In a gag-a-second caper of a show, he takes the audience through Morecambe’s life from the young Eric Bartholomew singing music hall numbers at garden fetes to the 58-year-old father-of-three who died of his third heart attack.

Other characters pop in and out of the story – his mother Sadie, who wipes the greasepaint off his face with a spit-soaked hanky, and a series of managers – Golding’s talent as a voice actor enriching each role.

And, of course, there would be no Eric without Ernie – portrayed as a ventriloquist’s dummy in the show, a gentle dig at the comic’s diminutive size.

He is shown as Wise by name and nature – his advice booming out like an ancient oracle as the puppet’s jaw clunks up and down.
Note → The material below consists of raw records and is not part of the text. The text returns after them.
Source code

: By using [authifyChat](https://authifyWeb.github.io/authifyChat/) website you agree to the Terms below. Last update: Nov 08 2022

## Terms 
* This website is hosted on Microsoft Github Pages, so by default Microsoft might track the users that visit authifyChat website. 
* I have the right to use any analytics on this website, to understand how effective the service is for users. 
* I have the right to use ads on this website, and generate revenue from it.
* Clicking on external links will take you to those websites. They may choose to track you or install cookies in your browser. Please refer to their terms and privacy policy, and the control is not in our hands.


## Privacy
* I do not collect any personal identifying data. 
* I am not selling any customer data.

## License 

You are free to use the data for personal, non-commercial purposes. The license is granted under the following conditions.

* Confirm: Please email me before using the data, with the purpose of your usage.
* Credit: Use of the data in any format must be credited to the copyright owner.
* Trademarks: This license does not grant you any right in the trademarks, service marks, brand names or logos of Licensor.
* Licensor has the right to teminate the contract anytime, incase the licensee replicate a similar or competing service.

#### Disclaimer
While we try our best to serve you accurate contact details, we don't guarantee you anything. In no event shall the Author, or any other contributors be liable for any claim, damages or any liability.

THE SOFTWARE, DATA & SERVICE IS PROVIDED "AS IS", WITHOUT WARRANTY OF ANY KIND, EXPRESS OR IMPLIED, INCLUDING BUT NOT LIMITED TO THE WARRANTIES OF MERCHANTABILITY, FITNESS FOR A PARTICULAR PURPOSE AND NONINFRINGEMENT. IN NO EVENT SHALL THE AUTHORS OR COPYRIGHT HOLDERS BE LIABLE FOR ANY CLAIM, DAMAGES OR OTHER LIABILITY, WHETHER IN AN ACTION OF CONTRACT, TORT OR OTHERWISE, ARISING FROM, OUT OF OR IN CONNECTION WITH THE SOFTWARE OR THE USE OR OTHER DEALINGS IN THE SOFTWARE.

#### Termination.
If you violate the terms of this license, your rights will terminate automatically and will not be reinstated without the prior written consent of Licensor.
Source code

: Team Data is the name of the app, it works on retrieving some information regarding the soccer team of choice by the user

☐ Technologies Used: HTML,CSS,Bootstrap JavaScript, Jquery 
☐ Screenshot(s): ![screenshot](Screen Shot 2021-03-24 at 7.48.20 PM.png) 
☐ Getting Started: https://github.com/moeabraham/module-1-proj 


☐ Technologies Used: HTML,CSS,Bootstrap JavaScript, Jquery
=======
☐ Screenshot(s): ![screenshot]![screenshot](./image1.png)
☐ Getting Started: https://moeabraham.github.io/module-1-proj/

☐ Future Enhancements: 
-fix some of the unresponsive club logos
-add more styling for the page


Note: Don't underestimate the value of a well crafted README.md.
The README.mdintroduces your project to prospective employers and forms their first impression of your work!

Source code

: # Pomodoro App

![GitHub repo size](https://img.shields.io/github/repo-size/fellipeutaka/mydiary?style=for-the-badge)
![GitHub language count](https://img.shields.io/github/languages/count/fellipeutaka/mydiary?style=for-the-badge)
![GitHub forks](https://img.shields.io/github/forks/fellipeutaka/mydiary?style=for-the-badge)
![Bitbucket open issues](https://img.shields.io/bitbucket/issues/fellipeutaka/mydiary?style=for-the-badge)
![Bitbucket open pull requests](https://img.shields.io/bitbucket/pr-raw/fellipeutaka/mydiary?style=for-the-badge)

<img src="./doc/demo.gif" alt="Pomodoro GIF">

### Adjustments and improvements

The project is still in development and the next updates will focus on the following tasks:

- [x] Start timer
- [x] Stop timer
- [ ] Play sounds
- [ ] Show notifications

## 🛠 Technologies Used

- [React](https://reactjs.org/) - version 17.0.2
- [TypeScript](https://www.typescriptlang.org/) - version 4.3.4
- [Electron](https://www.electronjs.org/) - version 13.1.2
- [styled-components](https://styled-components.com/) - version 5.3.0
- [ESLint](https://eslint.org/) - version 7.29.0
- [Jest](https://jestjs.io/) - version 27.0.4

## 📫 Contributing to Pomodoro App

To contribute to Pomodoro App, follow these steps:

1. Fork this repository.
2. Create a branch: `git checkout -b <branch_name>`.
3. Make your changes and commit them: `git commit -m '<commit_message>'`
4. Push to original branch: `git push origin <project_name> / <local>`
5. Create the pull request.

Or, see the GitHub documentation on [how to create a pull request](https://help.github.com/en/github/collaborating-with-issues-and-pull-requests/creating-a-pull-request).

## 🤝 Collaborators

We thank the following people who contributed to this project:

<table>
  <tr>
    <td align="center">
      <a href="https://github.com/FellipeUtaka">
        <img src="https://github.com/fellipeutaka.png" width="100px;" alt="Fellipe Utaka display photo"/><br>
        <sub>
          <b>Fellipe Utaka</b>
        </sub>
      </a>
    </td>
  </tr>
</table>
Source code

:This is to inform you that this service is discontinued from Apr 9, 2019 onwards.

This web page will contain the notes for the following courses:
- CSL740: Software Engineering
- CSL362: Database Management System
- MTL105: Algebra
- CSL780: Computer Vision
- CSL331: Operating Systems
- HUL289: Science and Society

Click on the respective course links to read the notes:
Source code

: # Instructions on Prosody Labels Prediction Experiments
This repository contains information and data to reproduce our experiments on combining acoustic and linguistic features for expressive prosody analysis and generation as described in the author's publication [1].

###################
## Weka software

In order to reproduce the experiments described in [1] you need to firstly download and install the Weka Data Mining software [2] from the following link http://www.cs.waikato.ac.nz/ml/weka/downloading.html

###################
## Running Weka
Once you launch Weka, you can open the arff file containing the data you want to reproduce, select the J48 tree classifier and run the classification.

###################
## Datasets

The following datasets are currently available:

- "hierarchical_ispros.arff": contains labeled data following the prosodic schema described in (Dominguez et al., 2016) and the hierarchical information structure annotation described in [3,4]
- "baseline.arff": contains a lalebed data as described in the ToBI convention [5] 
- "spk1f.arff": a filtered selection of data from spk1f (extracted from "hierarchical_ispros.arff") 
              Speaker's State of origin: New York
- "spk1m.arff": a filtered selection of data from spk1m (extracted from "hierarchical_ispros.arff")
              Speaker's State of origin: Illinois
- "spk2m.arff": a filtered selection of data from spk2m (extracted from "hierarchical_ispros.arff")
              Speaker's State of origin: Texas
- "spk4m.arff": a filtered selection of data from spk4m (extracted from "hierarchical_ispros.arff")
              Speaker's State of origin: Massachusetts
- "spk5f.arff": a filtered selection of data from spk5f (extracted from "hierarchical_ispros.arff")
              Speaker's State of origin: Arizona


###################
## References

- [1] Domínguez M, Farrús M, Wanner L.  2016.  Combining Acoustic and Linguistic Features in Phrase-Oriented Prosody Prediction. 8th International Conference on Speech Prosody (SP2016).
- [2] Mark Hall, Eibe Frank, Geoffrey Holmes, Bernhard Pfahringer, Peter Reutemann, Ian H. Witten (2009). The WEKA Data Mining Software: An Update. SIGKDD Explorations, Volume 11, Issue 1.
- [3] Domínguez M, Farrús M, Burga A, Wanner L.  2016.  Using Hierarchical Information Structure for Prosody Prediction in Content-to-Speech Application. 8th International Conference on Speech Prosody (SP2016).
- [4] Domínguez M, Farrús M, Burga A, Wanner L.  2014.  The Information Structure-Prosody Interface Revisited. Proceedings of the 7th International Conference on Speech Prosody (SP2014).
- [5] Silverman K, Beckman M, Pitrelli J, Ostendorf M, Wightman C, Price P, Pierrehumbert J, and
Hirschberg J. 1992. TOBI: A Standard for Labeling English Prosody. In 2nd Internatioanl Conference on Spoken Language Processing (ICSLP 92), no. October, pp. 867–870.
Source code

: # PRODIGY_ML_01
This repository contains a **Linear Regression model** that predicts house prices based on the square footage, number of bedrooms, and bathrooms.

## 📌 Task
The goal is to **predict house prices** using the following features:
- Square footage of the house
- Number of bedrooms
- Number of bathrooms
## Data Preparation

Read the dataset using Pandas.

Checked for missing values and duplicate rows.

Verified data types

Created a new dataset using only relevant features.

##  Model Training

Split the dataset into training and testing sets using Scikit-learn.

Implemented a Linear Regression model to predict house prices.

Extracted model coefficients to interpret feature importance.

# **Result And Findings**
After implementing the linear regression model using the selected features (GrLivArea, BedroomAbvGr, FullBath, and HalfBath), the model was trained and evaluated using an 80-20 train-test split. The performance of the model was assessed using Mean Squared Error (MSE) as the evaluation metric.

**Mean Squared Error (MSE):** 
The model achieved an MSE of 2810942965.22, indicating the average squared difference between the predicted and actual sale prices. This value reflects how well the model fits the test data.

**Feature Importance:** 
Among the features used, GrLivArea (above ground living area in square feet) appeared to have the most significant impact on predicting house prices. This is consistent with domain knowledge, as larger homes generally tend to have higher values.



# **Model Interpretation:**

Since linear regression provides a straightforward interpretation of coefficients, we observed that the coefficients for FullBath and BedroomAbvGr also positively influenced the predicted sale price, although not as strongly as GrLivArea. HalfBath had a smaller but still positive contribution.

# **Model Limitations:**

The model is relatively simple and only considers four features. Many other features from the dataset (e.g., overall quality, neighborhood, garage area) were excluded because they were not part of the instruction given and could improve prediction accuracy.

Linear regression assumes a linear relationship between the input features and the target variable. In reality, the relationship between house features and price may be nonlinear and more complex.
But, as teasing as this portrayal is, it’s touching, too – revealing the deep, generous nature of the duo’s friendship.

Tim Withnall’s script is a 100-minute tongue twister that demonstrates a lexical sense of fun – mixing Morecambe’s own gags with fast-paced lyrical descriptions of a life lived to make others laugh.

It doesn’t replicate a series of Morecambe and Wise sketches but pays tribute to them – The Stripper at breakfast scene recreated with a giant syringe and a fistful of pills.

Just like the real thing, the audience delighted in being in on the joke, and Golding won a round of applause for simply popping his head around the stage curtains. To half-quote the man himself, you could hardly see the join.